**About this exercise:**
Look for the word "json" in the entries and copy each line where it appears.

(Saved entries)
#####

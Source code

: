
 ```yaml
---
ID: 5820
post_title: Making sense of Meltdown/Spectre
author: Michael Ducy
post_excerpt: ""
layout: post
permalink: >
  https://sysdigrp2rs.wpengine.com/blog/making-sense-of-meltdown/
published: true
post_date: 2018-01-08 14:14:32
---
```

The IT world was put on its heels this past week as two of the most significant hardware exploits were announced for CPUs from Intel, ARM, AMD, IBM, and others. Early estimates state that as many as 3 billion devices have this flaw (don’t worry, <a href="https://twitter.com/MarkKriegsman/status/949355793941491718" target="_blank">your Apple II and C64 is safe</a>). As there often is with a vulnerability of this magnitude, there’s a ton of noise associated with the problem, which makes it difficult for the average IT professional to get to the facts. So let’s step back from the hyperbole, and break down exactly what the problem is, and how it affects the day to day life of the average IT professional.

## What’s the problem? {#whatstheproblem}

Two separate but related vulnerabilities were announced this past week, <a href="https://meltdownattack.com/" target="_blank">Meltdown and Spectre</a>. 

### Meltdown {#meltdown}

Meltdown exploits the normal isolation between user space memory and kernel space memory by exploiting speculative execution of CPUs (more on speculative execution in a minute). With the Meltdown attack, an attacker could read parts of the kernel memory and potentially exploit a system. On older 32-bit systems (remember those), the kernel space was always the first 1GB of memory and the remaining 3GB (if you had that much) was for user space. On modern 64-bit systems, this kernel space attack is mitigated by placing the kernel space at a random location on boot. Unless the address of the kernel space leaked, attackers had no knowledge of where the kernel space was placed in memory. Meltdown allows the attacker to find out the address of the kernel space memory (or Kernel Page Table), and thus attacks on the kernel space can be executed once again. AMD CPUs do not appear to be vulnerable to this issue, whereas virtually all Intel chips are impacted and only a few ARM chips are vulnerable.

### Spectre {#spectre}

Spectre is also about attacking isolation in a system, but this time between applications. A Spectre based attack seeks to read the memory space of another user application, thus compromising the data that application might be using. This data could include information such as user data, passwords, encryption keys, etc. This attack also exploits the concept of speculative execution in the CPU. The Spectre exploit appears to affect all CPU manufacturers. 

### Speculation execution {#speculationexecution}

#####

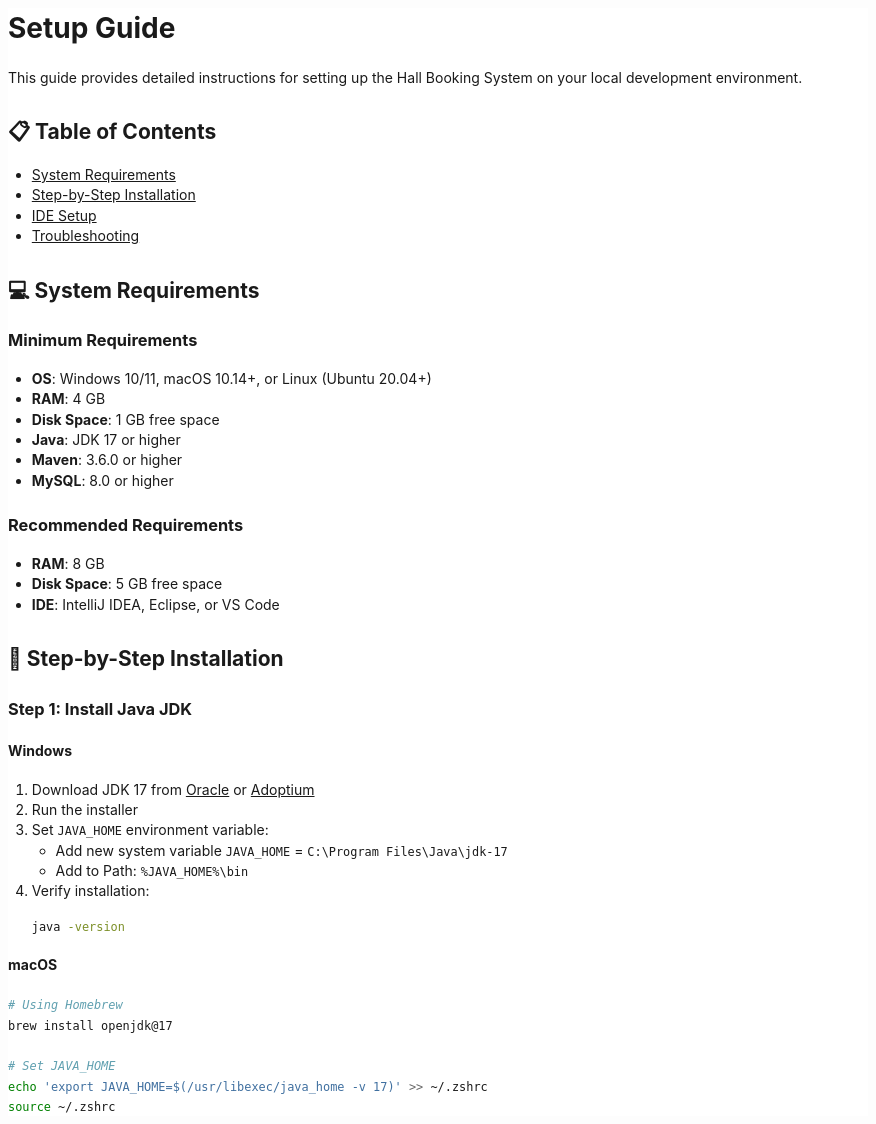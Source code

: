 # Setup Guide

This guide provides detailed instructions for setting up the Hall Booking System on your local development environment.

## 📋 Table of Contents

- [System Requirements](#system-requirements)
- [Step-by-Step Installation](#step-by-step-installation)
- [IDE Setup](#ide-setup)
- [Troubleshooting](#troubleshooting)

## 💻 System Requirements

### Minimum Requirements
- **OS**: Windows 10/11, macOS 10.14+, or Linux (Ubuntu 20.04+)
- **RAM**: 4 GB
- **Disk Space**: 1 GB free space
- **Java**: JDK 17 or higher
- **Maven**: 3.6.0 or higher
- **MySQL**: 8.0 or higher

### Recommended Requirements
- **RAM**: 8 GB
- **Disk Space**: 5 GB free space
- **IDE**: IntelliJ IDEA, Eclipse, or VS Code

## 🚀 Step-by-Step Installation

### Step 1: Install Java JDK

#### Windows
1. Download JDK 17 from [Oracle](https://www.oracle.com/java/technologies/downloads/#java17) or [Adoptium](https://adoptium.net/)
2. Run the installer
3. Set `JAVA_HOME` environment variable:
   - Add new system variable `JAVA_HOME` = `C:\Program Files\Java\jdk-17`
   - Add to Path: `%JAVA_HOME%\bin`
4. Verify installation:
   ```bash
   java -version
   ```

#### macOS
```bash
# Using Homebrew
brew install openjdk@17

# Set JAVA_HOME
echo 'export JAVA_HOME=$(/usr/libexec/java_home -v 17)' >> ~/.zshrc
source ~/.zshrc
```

#####

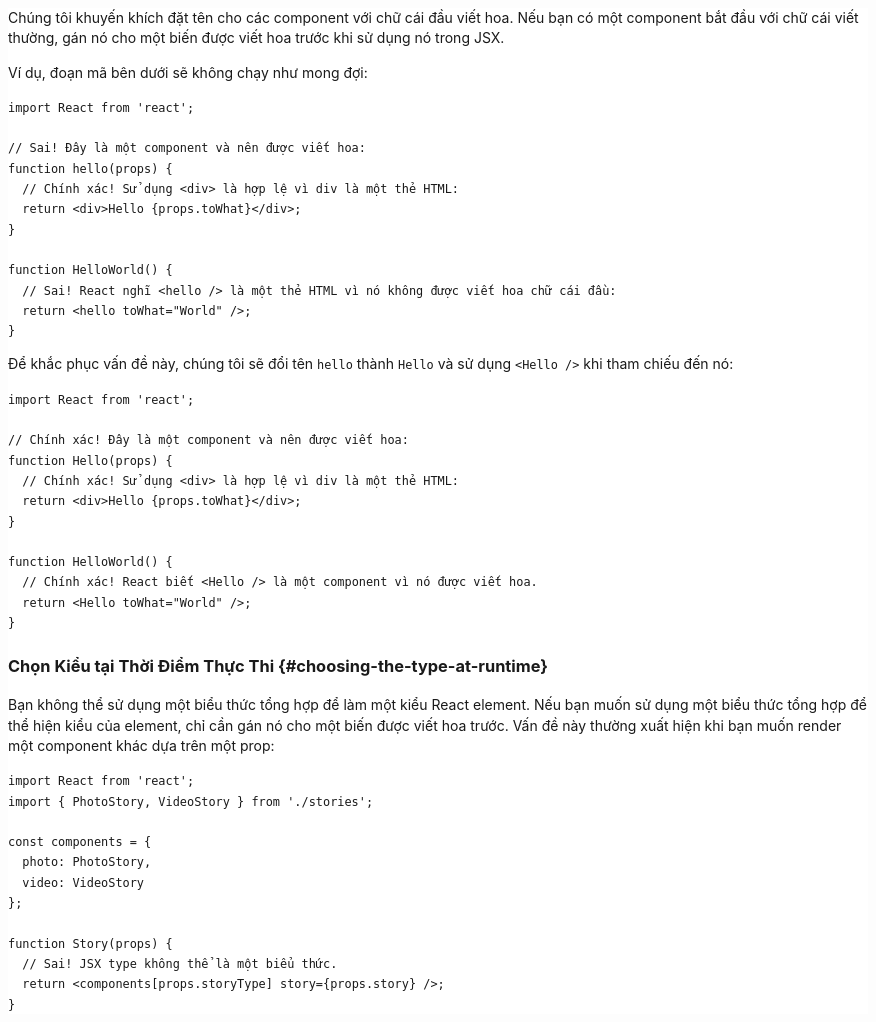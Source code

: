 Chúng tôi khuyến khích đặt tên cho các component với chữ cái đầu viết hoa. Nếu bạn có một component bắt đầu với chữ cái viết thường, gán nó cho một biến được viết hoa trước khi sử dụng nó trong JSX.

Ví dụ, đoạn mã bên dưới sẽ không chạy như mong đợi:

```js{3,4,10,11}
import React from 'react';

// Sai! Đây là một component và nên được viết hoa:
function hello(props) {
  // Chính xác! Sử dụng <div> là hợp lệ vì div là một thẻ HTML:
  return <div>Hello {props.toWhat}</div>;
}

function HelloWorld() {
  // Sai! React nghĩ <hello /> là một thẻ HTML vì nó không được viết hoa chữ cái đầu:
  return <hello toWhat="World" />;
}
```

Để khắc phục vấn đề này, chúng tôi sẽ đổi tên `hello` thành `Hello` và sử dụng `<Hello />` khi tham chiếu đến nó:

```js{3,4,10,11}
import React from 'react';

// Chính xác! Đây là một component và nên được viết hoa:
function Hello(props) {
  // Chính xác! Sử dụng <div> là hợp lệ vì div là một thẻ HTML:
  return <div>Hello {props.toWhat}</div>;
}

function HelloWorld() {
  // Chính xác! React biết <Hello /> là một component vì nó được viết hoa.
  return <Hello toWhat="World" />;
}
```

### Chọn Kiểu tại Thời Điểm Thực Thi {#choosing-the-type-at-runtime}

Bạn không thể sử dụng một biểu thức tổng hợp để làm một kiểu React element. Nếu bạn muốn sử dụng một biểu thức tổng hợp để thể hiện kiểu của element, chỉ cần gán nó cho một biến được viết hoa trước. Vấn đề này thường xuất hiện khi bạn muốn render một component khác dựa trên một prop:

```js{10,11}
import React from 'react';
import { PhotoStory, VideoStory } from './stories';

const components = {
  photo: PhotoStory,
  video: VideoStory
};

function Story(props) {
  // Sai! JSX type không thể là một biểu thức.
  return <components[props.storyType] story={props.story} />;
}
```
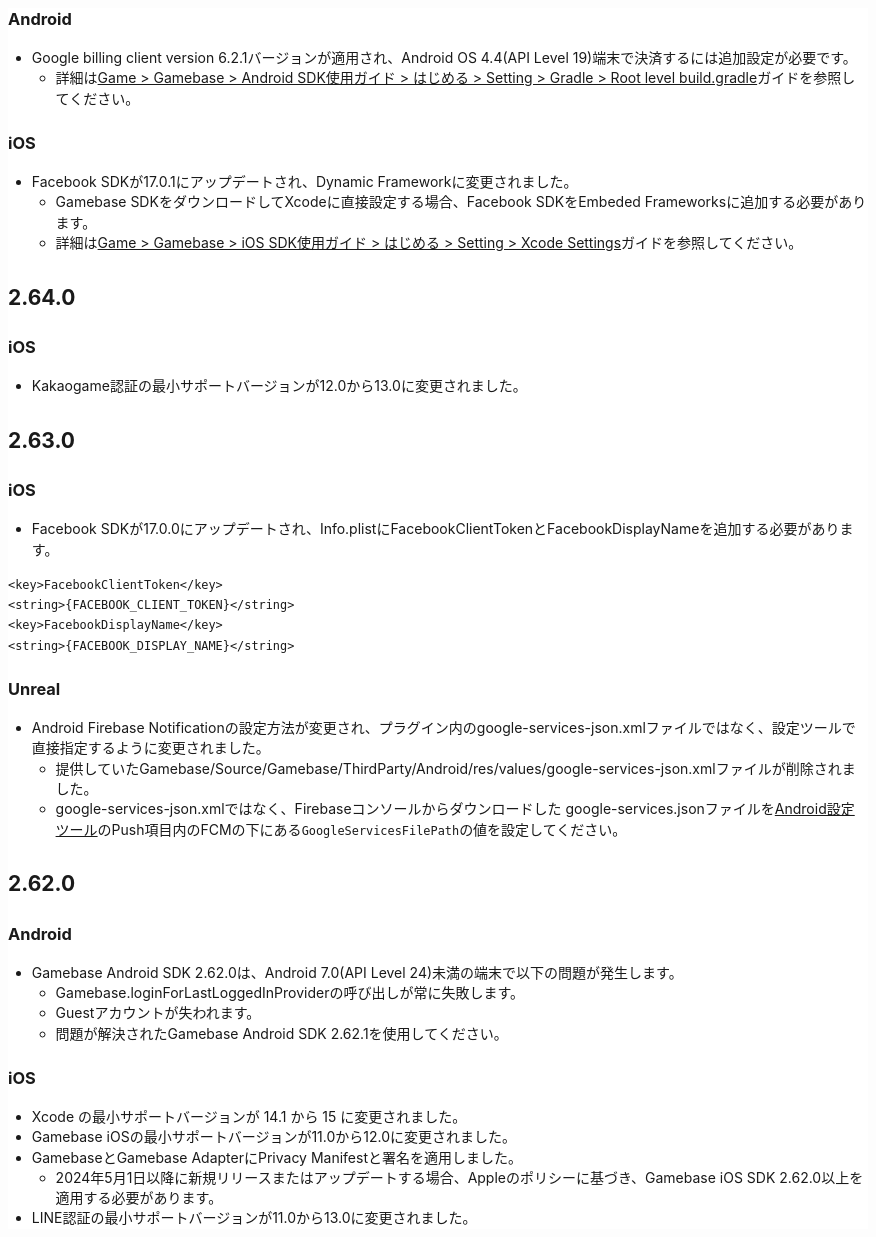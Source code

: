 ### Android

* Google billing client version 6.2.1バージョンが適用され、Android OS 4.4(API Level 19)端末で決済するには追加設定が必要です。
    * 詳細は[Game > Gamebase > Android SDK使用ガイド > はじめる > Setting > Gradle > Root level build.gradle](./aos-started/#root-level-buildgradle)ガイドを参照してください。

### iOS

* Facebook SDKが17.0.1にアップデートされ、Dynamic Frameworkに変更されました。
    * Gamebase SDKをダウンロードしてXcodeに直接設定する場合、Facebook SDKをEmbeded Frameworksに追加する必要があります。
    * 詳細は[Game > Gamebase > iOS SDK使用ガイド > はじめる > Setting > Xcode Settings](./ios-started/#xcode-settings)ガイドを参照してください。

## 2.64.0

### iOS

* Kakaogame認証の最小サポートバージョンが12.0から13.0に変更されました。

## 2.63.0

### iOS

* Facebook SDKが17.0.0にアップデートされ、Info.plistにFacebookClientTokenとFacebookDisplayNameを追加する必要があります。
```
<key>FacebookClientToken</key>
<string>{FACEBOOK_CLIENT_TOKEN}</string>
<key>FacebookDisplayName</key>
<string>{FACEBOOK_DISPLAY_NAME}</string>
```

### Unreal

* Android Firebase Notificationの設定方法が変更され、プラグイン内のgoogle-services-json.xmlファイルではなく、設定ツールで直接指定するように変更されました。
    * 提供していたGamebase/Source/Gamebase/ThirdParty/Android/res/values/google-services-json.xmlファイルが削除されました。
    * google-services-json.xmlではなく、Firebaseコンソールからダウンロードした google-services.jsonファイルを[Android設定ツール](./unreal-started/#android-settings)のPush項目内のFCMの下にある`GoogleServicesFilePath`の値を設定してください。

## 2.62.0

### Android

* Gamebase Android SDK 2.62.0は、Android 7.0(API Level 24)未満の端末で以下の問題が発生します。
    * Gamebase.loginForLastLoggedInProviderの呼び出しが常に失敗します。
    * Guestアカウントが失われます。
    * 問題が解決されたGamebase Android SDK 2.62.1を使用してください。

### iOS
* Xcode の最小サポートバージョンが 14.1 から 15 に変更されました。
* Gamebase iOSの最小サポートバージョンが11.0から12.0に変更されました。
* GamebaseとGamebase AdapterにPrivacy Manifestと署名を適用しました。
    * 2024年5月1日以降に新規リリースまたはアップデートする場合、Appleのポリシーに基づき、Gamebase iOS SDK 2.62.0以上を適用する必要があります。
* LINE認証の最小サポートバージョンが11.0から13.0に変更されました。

#####

**Response to this exercise:**
* Android Firebase Notificationの設定方法が変更され、プラグイン内のgoogle-services-json.xmlファイルではなく、設定ツールで直接指定するように変更されました。
    * 提供していたGamebase/Source/Gamebase/ThirdParty/Android/res/values/google-services-json.xmlファイルが削除されました。
    * google-services-json.xmlではなく、Firebaseコンソールからダウンロードした google-services.jsonファイルを[Android設定ツール](./unreal-started/#android-settings)のPush項目内のFCMの下にある`GoogleServicesFilePath`の値を設定してください。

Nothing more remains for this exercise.